Colon adenocarcinoma (COAD) is the primary factor responsible for cancer-related mortalities in western countries, and its development and progression are affected by altered sphingolipid metabolism. The current study aimed at investigating the effects of sphingolipid metabolism-related (SLP) genes on multiple human cancers, especially on COAD. We obtained 1287 SLP genes from the GeneCard and MsigDb databases along with the public transcriptome data and the related clinical information. The univariate Cox regression analysis suggested that 26 SLP genes were substantially related to the prognosis of COAD, and a majority of SLP genes served as the risk genes for the tumor, insinuating a potential pathogenic effect of SLP in COAD development. Pan-cancer characterization of SLP genes summarized their expression traits, mutation traits, and methylation levels. Subsequently, we focused on the thorough research of COAD. With the help of unsupervised clustering, 1008 COAD patients were successfully divided into two distinct subtypes (C1 and C2). C1 subtype is characterized by a poor prognosis, activation of SLP pathways, high expression of SLP genes, disordered carcinogenic pathways, and immune microenvironment. Based on the clusters of SLP, we developed and validated a novel prognostic model, consisting of ANO1, C2CD4A, EEF1A2, GRP, HEYL, IGF1, LAMA2, LSAMP, RBP1, and TCEAL2, to quantitatively evaluate the clinical outcomes of COAD. The Kaplain-Meier survival curves and ROC curves highlighted the accuracy of our SLP model in both internal and external cohorts.

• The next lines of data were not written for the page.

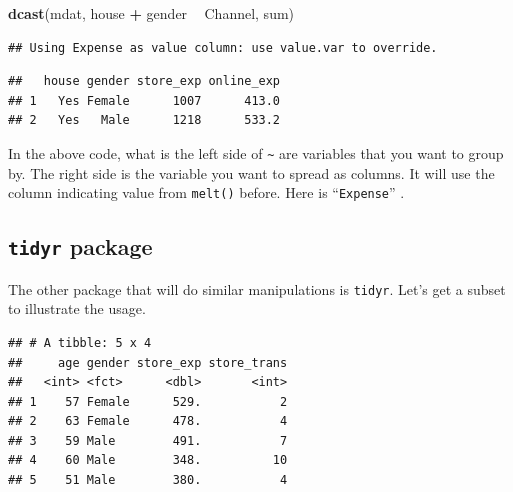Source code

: \documentclass[12pt,]{krantz}
\makeatletter
\newenvironment{Shaded}{\begin{snugshade}}{\end{snugshade}}
\newcommand{\CommentTok}[1]{\textcolor[rgb]{0.37,0.37,0.37}{\textit{#1}}}
\newcommand{\DecValTok}[1]{\textcolor[rgb]{0.06,0.06,0.06}{#1}}
\newcommand{\KeywordTok}[1]{\textcolor[rgb]{0.27,0.27,0.27}{\textbf{#1}}}
\newcommand{\NormalTok}[1]{#1}
\newcommand{\OperatorTok}[1]{\textcolor[rgb]{0.43,0.43,0.43}{\textbf{#1}}}
\newcommand{\StringTok}[1]{\textcolor[rgb]{0.5,0.5,0.5}{#1}}
\newenvironment{kframe}{%
\medskip{}
\setlength{\fboxsep}{.8em}
 \def\at@end@of@kframe{}%
 \ifinner\ifhmode%
  \def\at@end@of@kframe{\end{minipage}}%
  \begin{minipage}{\columnwidth}%
 \fi\fi%
 \def\FrameCommand##1{\hskip\@totalleftmargin \hskip-\fboxsep
 \colorbox{shadecolor}{##1}\hskip-\fboxsep
     \hskip-\linewidth \hskip-\@totalleftmargin \hskip\columnwidth}%
 \MakeFramed {\advance\hsize-\width
   \@totalleftmargin\z@ \linewidth\hsize
   \@setminipage}}%
 {\par\unskip\endMakeFramed%
 \at@end@of@kframe}
\renewenvironment{Shaded}{\begin{kframe}}{\end{kframe}}
\makeatother
\begin{document}
\begin{Shaded}
\begin{Highlighting}[]
\KeywordTok{dcast}\NormalTok{(mdat, house }\OperatorTok{+}\StringTok{ }\NormalTok{gender }\OperatorTok{~}\StringTok{ }\NormalTok{Channel, sum)}
\end{Highlighting}
\end{Shaded}

\begin{verbatim}
## Using Expense as value column: use value.var to override.
\end{verbatim}

\begin{verbatim}
##   house gender store_exp online_exp
## 1   Yes Female      1007      413.0
## 2   Yes   Male      1218      533.2
\end{verbatim}

In the above code, what is the left side of \texttt{\textasciitilde{}} are variables that you want to group by. The right side is the variable you want to spread as columns. It will use the column indicating value from \texttt{melt()} before. Here is ``\texttt{Expense}'' .

\hypertarget{tidyr-package}{%
\subsection{\texorpdfstring{\texttt{tidyr} package}{tidyr package}}\label{tidyr-package}}

The other package that will do similar manipulations is \texttt{tidyr}. Let's get a subset to illustrate the usage.

\begin{Shaded}
\end{Shaded}

\begin{verbatim}
## # A tibble: 5 x 4
##     age gender store_exp store_trans
##   <int> <fct>      <dbl>       <int>
## 1    57 Female      529.           2
## 2    63 Female      478.           4
## 3    59 Male        491.           7
## 4    60 Male        348.          10
## 5    51 Male        380.           4
\end{verbatim}
\end{document}

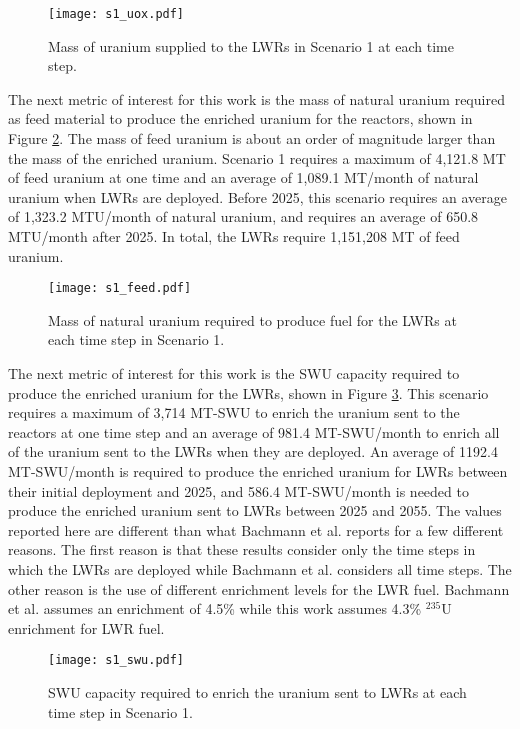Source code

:\begin{figure}
    \centering
    \texttt{[image: s1\_uox.pdf]}
    \caption{Mass of uranium supplied to the LWRs in Scenario 1 at each time step.}
    \label{fig:fuel1}
\end{figure}

The next metric of interest for this work is the mass of natural uranium 
required as feed material to produce the enriched uranium for the 
reactors, shown in Figure \ref{fig:feed1}. The mass of feed uranium 
is about an order of magnitude larger than the mass of the enriched uranium. 
Scenario 1 requires a maximum of 4,121.8 MT of 
feed uranium at one time and an average of 1,089.1 MT/month of natural uranium 
when \glspl{LWR} are deployed. Before 2025, this scenario requires an average of 
1,323.2 MTU/month of natural uranium, and requires an average of 650.8 MTU/month 
after 2025. In total, the \glspl{LWR} require 1,151,208 MT of feed uranium.

\begin{figure}
    \centering
    \texttt{[image: s1\_feed.pdf]}
    \caption{Mass of natural uranium required to produce fuel for the LWRs at each 
    time step in Scenario 1.}
    \label{fig:feed1}
\end{figure}

The next metric of interest for this work is the \gls{SWU} capacity required 
to produce the enriched uranium for the \glspl{LWR}, 
shown in Figure \ref{fig:swu1}. This scenario requires a maximum of 3,714 
MT-SWU to 
enrich the uranium sent to the reactors at one time step and an average of 
981.4 MT-SWU/month to enrich all of the uranium sent to 
the \glspl{LWR} when they are deployed. An average of 
1192.4 MT-SWU/month is required to produce the enriched uranium 
for \glspl{LWR} between their initial deployment and 2025, and 
586.4 MT-SWU/month is needed to produce the 
enriched uranium sent to \glspl{LWR} between 2025 and 2055. The values 
reported here are different than what Bachmann et al. \cite{bachmann_enrichment_2021}
reports for a few different reasons. The first reason is that these results  
consider only
the time steps in which the \glspl{LWR} are deployed while Bachmann et al. 
considers all time steps. The other reason
is the use of different enrichment levels for the \gls{LWR} fuel. 
Bachmann et al. assumes an enrichment of 4.5\% while this work assumes 4.3\%
$^{235}$U enrichment for \gls{LWR} fuel. 


\begin{figure}
    \centering
    \texttt{[image: s1\_swu.pdf]}
    \caption{SWU capacity required to enrich the uranium sent to LWRs at each time step in Scenario 1.}
    \label{fig:swu1}
\end{figure}

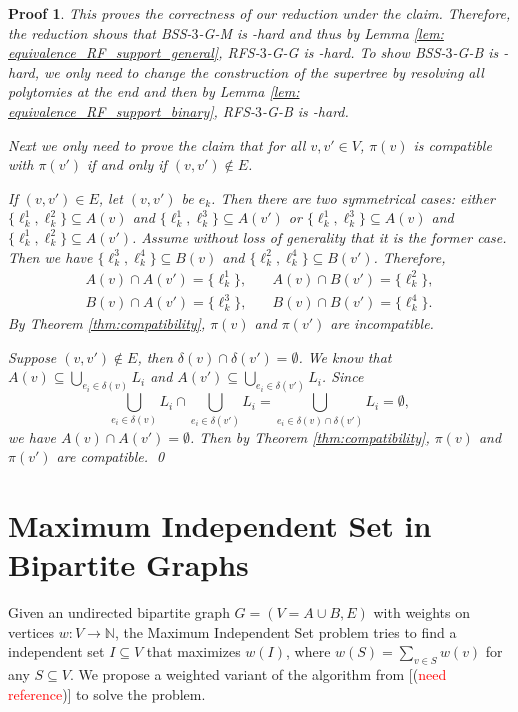 \documentclass[twocolumn]{bmcart}%
\newcommand{\note}[1]{(\textcolor{red}{#1})}
\newcommand{\bssthree}{\textsc{BSS-$3$}\xspace}
\newcommand{\rfthree}{\textsc{RFS-$3$}\xspace}
\newcommand{\B}{\textsc{B}\xspace}
\renewcommand{\G}{\textsc{G}\xspace}
\renewcommand{\M}{\textsc{M}\xspace}
\theoremstyle{mystyle}
\theoremstyle{proofstyle}
\newtheorem*{proof2}{Proof}
\newenvironment{proofnospace}{\begin{proof2}}{\qed \end{proof2}}
\begin{document}
\begin{proofnospace}
  This proves the correctness of our reduction under the claim. Therefore, the reduction shows that \bssthree-\G-\M is \NP-hard and thus by Lemma \ref{lem: equivalence_RF_support_general}, \rfthree-\G-\G is \NP-hard. To show \bssthree-\G-\B is \NP-hard, we only need to change the construction of the supertree by resolving all polytomies at the end and then by Lemma \ref{lem: equivalence_RF_support_binary}, \rfthree-\G-\B is \NP-hard. 
  
  Next we only need to prove the claim that for all $v,v' \in V$, $\pi(v)$ is compatible with $\pi(v')$ if and only if $(v,v') \notin E$.

  If $(v,v') \in E$, let $(v,v')$ be $e_k$. Then there are two symmetrical cases: either $\{\ell_k^1,\ell_k^2\} \subseteq A(v)$ and $\{\ell_k^1,\ell_k^3\} \subseteq A(v')$ or $\{\ell_k^1,\ell_k^3\} \subseteq A(v)$ and $\{\ell_k^1,\ell_k^2\} \subseteq A(v')$. Assume without loss of generality that it is the former case. Then we have  $\{\ell_k^3,\ell_k^4\} \subseteq B(v)$ and $\{\ell_k^2,\ell_k^4\} \subseteq B(v')$. Therefore, 
  \begin{align*}
      A(v) \cap A(v') = \{\ell_k^1\}, \quad &A(v) \cap B(v') = \{\ell_k^2\}, \\
      B(v) \cap A(v')= \{\ell_k^3\}, \quad &B(v) \cap B(v') = \{\ell_k^4\}.
  \end{align*} 
  By Theorem \ref{thm:compatibility}, $\pi(v)$ and $\pi(v')$ are incompatible.
  
  Suppose $(v,v') \notin E$, then $\delta(v) \cap \delta(v') = \emptyset$. We know that $A(v) \subseteq \bigcup_{e_i \in \delta(v)}L_i$ and $A(v') \subseteq \bigcup_{e_i \in \delta(v')}L_i$. Since \[\bigcup_{e_i \in \delta(v)}L_i \cap \bigcup_{e_i\in\delta(v')} L_i = \bigcup_{e_i \in \delta(v) \cap \delta(v')} L_i = \emptyset,\] 
  we have $A(v) \cap A(v') = \emptyset$. Then by Theorem \ref{thm:compatibility}, $\pi(v)$ and $\pi(v')$ are compatible.  
\end{proofnospace}

\section{Maximum Independent Set in Bipartite Graphs}
Given an undirected bipartite graph $G= (V = A \cup B, E)$ with weights on vertices $w: V \to \mathbb{N}$, the Maximum Independent Set problem tries to find a independent set $I \subseteq V$ that maximizes $w(I)$, where $w(S) = \sum_{v\in S}w(v)$ for any $S \subseteq V$. We propose a weighted variant of the algorithm from [\note{need reference}] to solve the problem. 
\end{document}

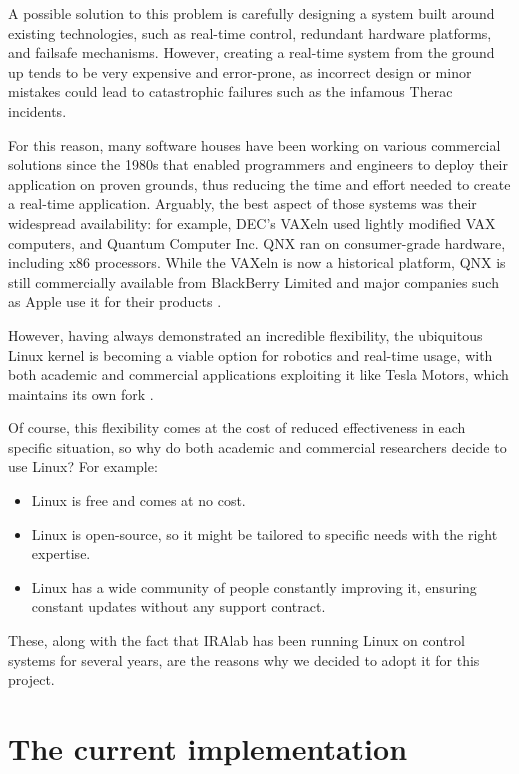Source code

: \documentclass[a4paper,12pt]{report}
\begin{document}
A possible solution to this problem is carefully designing a system built around existing technologies, such as real-time control, redundant hardware platforms, and failsafe mechanisms. However, creating a real-time system from the ground up tends to be very expensive and error-prone, as incorrect design or minor mistakes could lead to catastrophic failures such as the infamous Therac \cite{therac-25-accidents} incidents.

For this reason, many software houses have been working on various commercial solutions since the 1980s that enabled programmers and engineers to deploy their application on proven grounds, thus reducing the time and effort needed to create a real-time application. Arguably, the best aspect of those systems was their widespread availability: for example, DEC's VAXeln used lightly modified VAX computers, and Quantum Computer Inc. QNX ran on consumer-grade hardware, including x86 processors. While the VAXeln is now a historical platform, QNX is still commercially available from BlackBerry Limited and major companies such as Apple use it for their products \cite{time-carplay-qnx}.

However, having always demonstrated an incredible flexibility, the ubiquitous Linux kernel is becoming a viable option for robotics and real-time usage, with both academic and commercial applications exploiting it like Tesla Motors, which maintains its own fork \cite{gh-tesla-linux}.

Of course, this flexibility comes at the cost of reduced effectiveness in each specific situation, so why do both academic and commercial researchers decide to use Linux? For example:
\begin{itemize}
  \item Linux is free and comes at no cost.
  \item Linux is open-source, so it might be tailored to specific needs with the right expertise.
  \item Linux has a wide community of people constantly improving it, ensuring constant updates without any support contract.
\end{itemize}

These, along with the fact that IRAlab has been running Linux on control systems for several years, are the reasons why we decided to adopt it for this project.

\section{The current implementation}
\end{document}
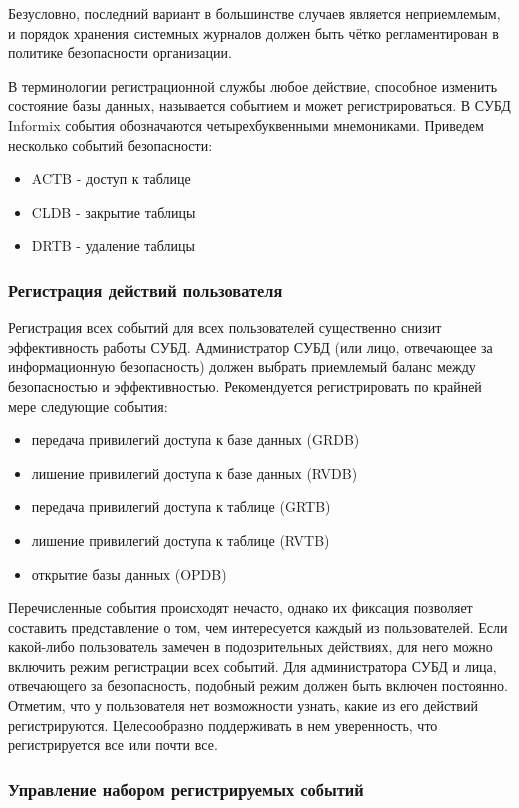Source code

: Безусловно, последний вариант в большинстве случаев является неприемлемым, и порядок хранения системных журналов должен быть чётко регламентирован в политике безопасности организации.

В терминологии регистрационной службы любое действие, способное изменить состояние базы данных, называется событием и может регистрироваться. В СУБД Informix события обозначаются четырехбуквенными мнемониками. Приведем несколько событий безопасности:
\begin{itemize}
    \item ACTB - доступ к таблице
    \item CLDB - закрытие таблицы
    \item DRTB - удаление таблицы
\end{itemize}


\subsubsection{Регистрация действий пользователя}
Регистрация всех событий для всех пользователей существенно снизит эффективность работы СУБД. Администратор СУБД (или лицо, отвечающее за информационную безопасность) должен выбрать приемлемый баланс между безопасностью и эффективностью.
Рекомендуется регистрировать по крайней мере следующие события:
\begin{itemize}
    \item передача привилегий доступа к базе данных (GRDB)
    \item лишение привилегий доступа к базе данных (RVDB)
    \item передача привилегий доступа к таблице (GRTB)
    \item лишение привилегий доступа к таблице (RVTB)
    \item открытие базы данных (OPDB)
\end{itemize}

Перечисленные события происходят нечасто, однако их фиксация позволяет составить представление о том, чем интересуется каждый из пользователей. Если какой-либо пользователь замечен в подозрительных действиях, для него можно включить режим регистрации всех событий. Для администратора СУБД и лица, отвечающего за безопасность, подобный режим должен быть включен постоянно.
Отметим, что у пользователя нет возможности узнать, какие из его действий регистрируются. Целесообразно поддерживать в нем уверенность, что регистрируется все или почти все.

\subsubsection{Управление набором регистрируемых событий}

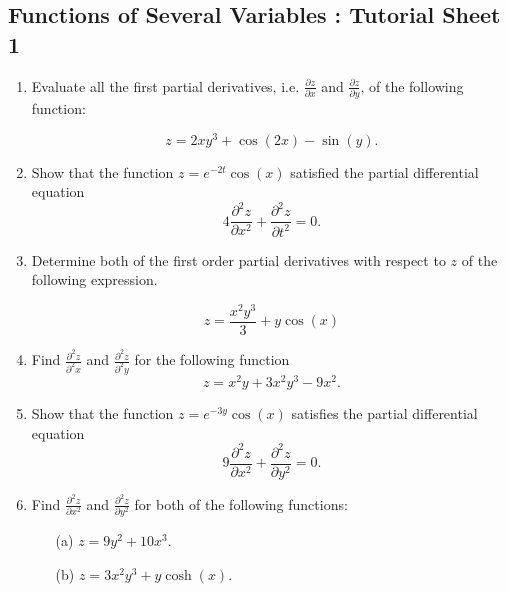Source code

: \documentclass[a4paper,12pt]{article}
\begin{document}
\subsection*{Functions of Several Variables : Tutorial Sheet 1}

\begin{enumerate}
    \item  Evaluate all the first partial derivatives, i.e. $\frac{\partial z}{\partial x}$ and $\frac{\partial z}{\partial y} $, 
of the following function:

\[ z = 2xy^3 + \cos(2x) - \sin(y) .\]



 \item 
 Show that the function $z=e^{-2t}\cos(x)$ satisfied the partial differential equation
 \[ 4\frac{\partial^2 z}{\partial x^2} + \frac{\partial^2 z}{\partial t^2} = 0. \]
 
 
 
 \item Determine both of the first order partial derivatives with respect to $z$ of the following expression.

\[ z = \frac{x^2y^3}{3} +  y \cos(x)\]
 

	\item Find $\displaystyle{ \frac{ \partial^2 z }{ \partial^2 x  }}$ and $\displaystyle{ \frac{ \partial^2 z }{ \partial^2 y }}$  for the following function
\[ z = x^2y + 3x^2y^3 - 9x^2.\]	

	\item	Show that the function $z=e^{-3y}\cos(x)$ satisfies the partial differential equation
	\[ 9\frac{\partial^2 z}{\partial x^2} + \frac{\partial^2 z}{\partial y^2} = 0. \]


	
	
	\item Find $\displaystyle{ \frac{ \partial^2 z }{ \partial x^2 }}$ and $\displaystyle{ \frac{ \partial^2 z }{ \partial y^2 }}$  for both of the following functions:

	\begin{multicols}{2}
		\begin{itemize}
			\item[(a)] $\displaystyle{  z = 9y^2 +10x^3. }  $
				\item[(b)] $\displaystyle{  z = 3x^2y^3 + y\cosh(x).}$
				
			\end{itemize}
		\end{multicols}


\end{enumerate}
\end{document}

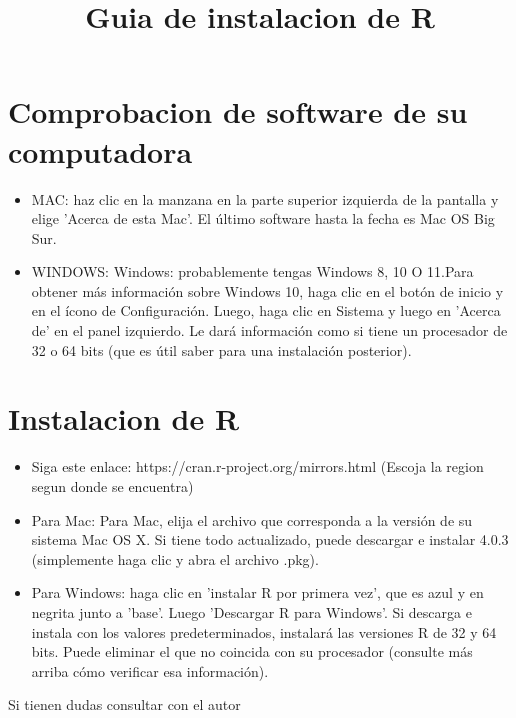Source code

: \documentclass[12pt,hidelinks]{article}
\begin{document}
\title{Guia de instalacion de R}

\maketitle

\section{Comprobacion de software de su computadora}

\begin{itemize}
\item MAC: haz clic en la manzana en la parte superior izquierda de la pantalla y elige 'Acerca de esta Mac'. El último software hasta la fecha es Mac OS Big Sur. 
\item WINDOWS: Windows: probablemente tengas Windows 8, 10 O 11.Para obtener más información sobre Windows 10, haga clic en el botón de inicio y en el ícono de Configuración. Luego, haga clic en Sistema y luego en 'Acerca de' en el panel izquierdo. Le dará información como si tiene un procesador de 32 o 64 bits (que es útil saber para una instalación posterior).
\end{itemize}

\section{Instalacion de R}
\begin{itemize}

\item Siga este enlace: https://cran.r-project.org/mirrors.html (Escoja la region segun donde se encuentra)
\item Para Mac: Para Mac, elija el archivo que corresponda a la versión de su sistema Mac OS X. Si tiene todo actualizado, puede descargar e instalar 4.0.3 (simplemente haga clic y abra el archivo .pkg).
\item Para Windows: haga clic en 'instalar R por primera vez', que es azul y en negrita junto a 'base'. Luego 'Descargar R para Windows'. Si descarga e instala con los valores predeterminados, instalará las versiones R de 32 y 64 bits. Puede eliminar el que no coincida con su procesador (consulte más arriba cómo verificar esa información).

\end{itemize}

Si tienen dudas consultar con el autor
\end{document}
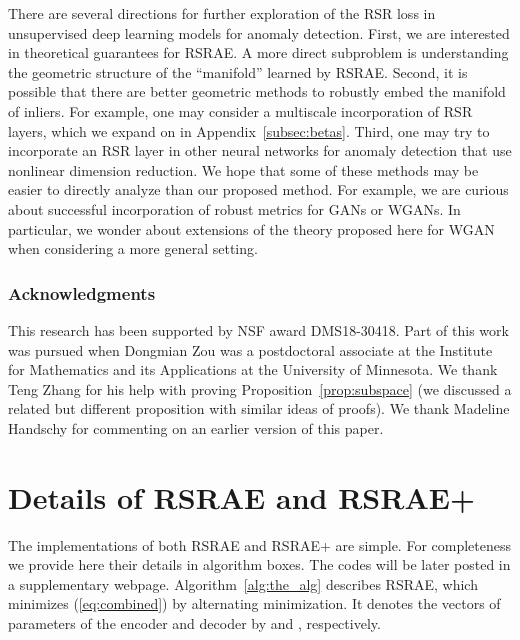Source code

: \documentclass{article} \usepackage{iclr2020_conference,times}
\def\eqref#1{(\ref{#1})}
\begin{document}
There are several directions for further exploration of the RSR loss in unsupervised deep learning models for anomaly detection. First, we are interested in theoretical guarantees for RSRAE. A more direct subproblem is understanding the geometric structure of the ``manifold'' learned by RSRAE. 
Second, it is possible that there are better geometric methods to robustly embed the manifold of inliers. For example, one may consider a multiscale incorporation of RSR layers, which we expand on in Appendix~\ref{subsec:betas}.
Third, one may try to incorporate an RSR layer in other neural networks for anomaly detection that use nonlinear dimension reduction. We hope that some of these methods may be easier to directly analyze than our proposed method. For example, we are curious about successful incorporation of robust metrics for GANs or WGANs. In particular, we wonder about extensions of the theory proposed here for WGAN when considering a more general setting.

\subsubsection*{Acknowledgments}
\label{subsubsec: acknowledgement}
This research has been supported by NSF award DMS18-30418. Part of this work was pursued when Dongmian Zou was a postdoctoral associate at the Institute for Mathematics and its Applications at the University of Minnesota. We thank Teng Zhang for his help with proving
Proposition~\ref{prop:subspace} (we discussed a related but different proposition with similar ideas of proofs). We thank Madeline
Handschy for commenting on an earlier version of this paper. 








\newpage

\appendix


\section{Details of RSRAE and RSRAE+}
\label{sec:alg}

The implementations of both RSRAE and RSRAE+ are simple. For completeness we provide here their details in algorithm boxes. The codes will be later posted in a supplementary webpage.  Algorithm~\ref{alg:the_alg} describes RSRAE, which minimizes \eqref{eq:combined} by alternating minimization. It denotes the vectors of parameters of the encoder and decoder by  and , respectively.
\end{document}
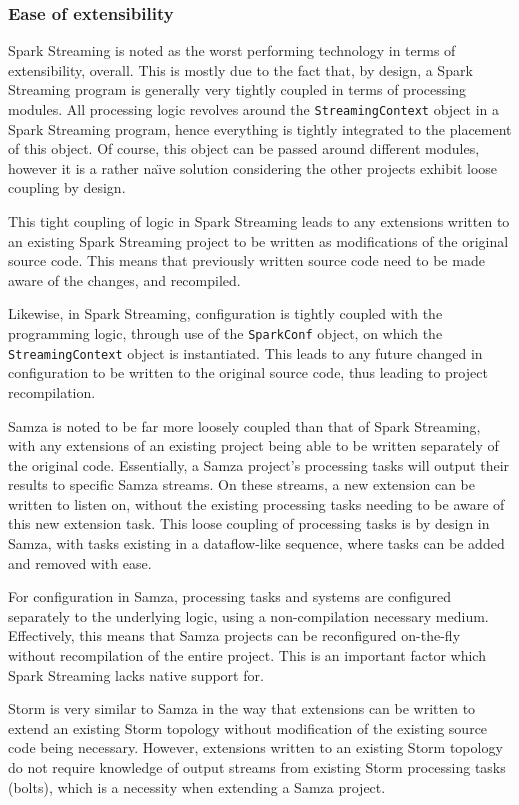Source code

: \subsubsection{Ease of extensibility}

Spark Streaming is noted as the worst performing technology in terms of extensibility, overall. This is mostly due to
the fact that, by design, a Spark Streaming program is generally very tightly coupled in terms of processing modules.
All processing logic revolves around the \texttt{StreamingContext} object in a Spark Streaming program, hence everything is
tightly integrated to the placement of this object. Of course, this object can be passed around different modules, however
it is a rather na\"{\i}ve solution considering the other projects exhibit loose coupling by design.

This tight coupling of logic in Spark Streaming leads to any extensions written to an existing Spark Streaming project to
be written as modifications of the original source code. This means that previously written source code need to be made
aware of the changes, and recompiled.

Likewise, in Spark Streaming, configuration is tightly coupled with the programming logic, through use of the \texttt{SparkConf}
object, on which the \texttt{StreamingContext} object is instantiated. This leads to any future changed in configuration to be
written to the original source code, thus leading to project recompilation.

Samza is noted to be far more loosely coupled than that of Spark Streaming, with any extensions of an existing project
being able to be written separately of the original code. Essentially, a Samza project's processing tasks will output
their results to specific Samza streams. On these streams, a new extension can be written to listen on, without the
existing processing tasks needing to be aware of this new extension task. This loose coupling of processing tasks is
by design in Samza, with tasks existing in a dataflow-like sequence, where tasks can be added and removed with ease.

For configuration in Samza, processing tasks and systems are configured separately to the underlying logic, using a
non-compilation necessary medium. Effectively, this means that Samza projects can be reconfigured on-the-fly without
recompilation of the entire project. This is an important factor which Spark Streaming lacks native support for.

Storm is very similar to Samza in the way that extensions can be written to extend an existing Storm topology without
modification of the existing source code being necessary. However, extensions written to an existing Storm topology do not
require knowledge of output streams from existing Storm processing tasks (bolts), which is a necessity when extending a
Samza project.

Compared to normal colon tissues, expression of C2CD4A was detected to be significantly higher in COAD; whereas, expression levels of EEF1A2, IGF1, and TCEAL2 were detected to be significantly lower in COAD. Overall, our research emphasized the pathogenic role of SLP in COAD and found that targeting SLP might help improve the clinical outcomes of COAD. The risk model based on SLP metabolism provided a new horizon for prognosis assessment and customized patient intervention.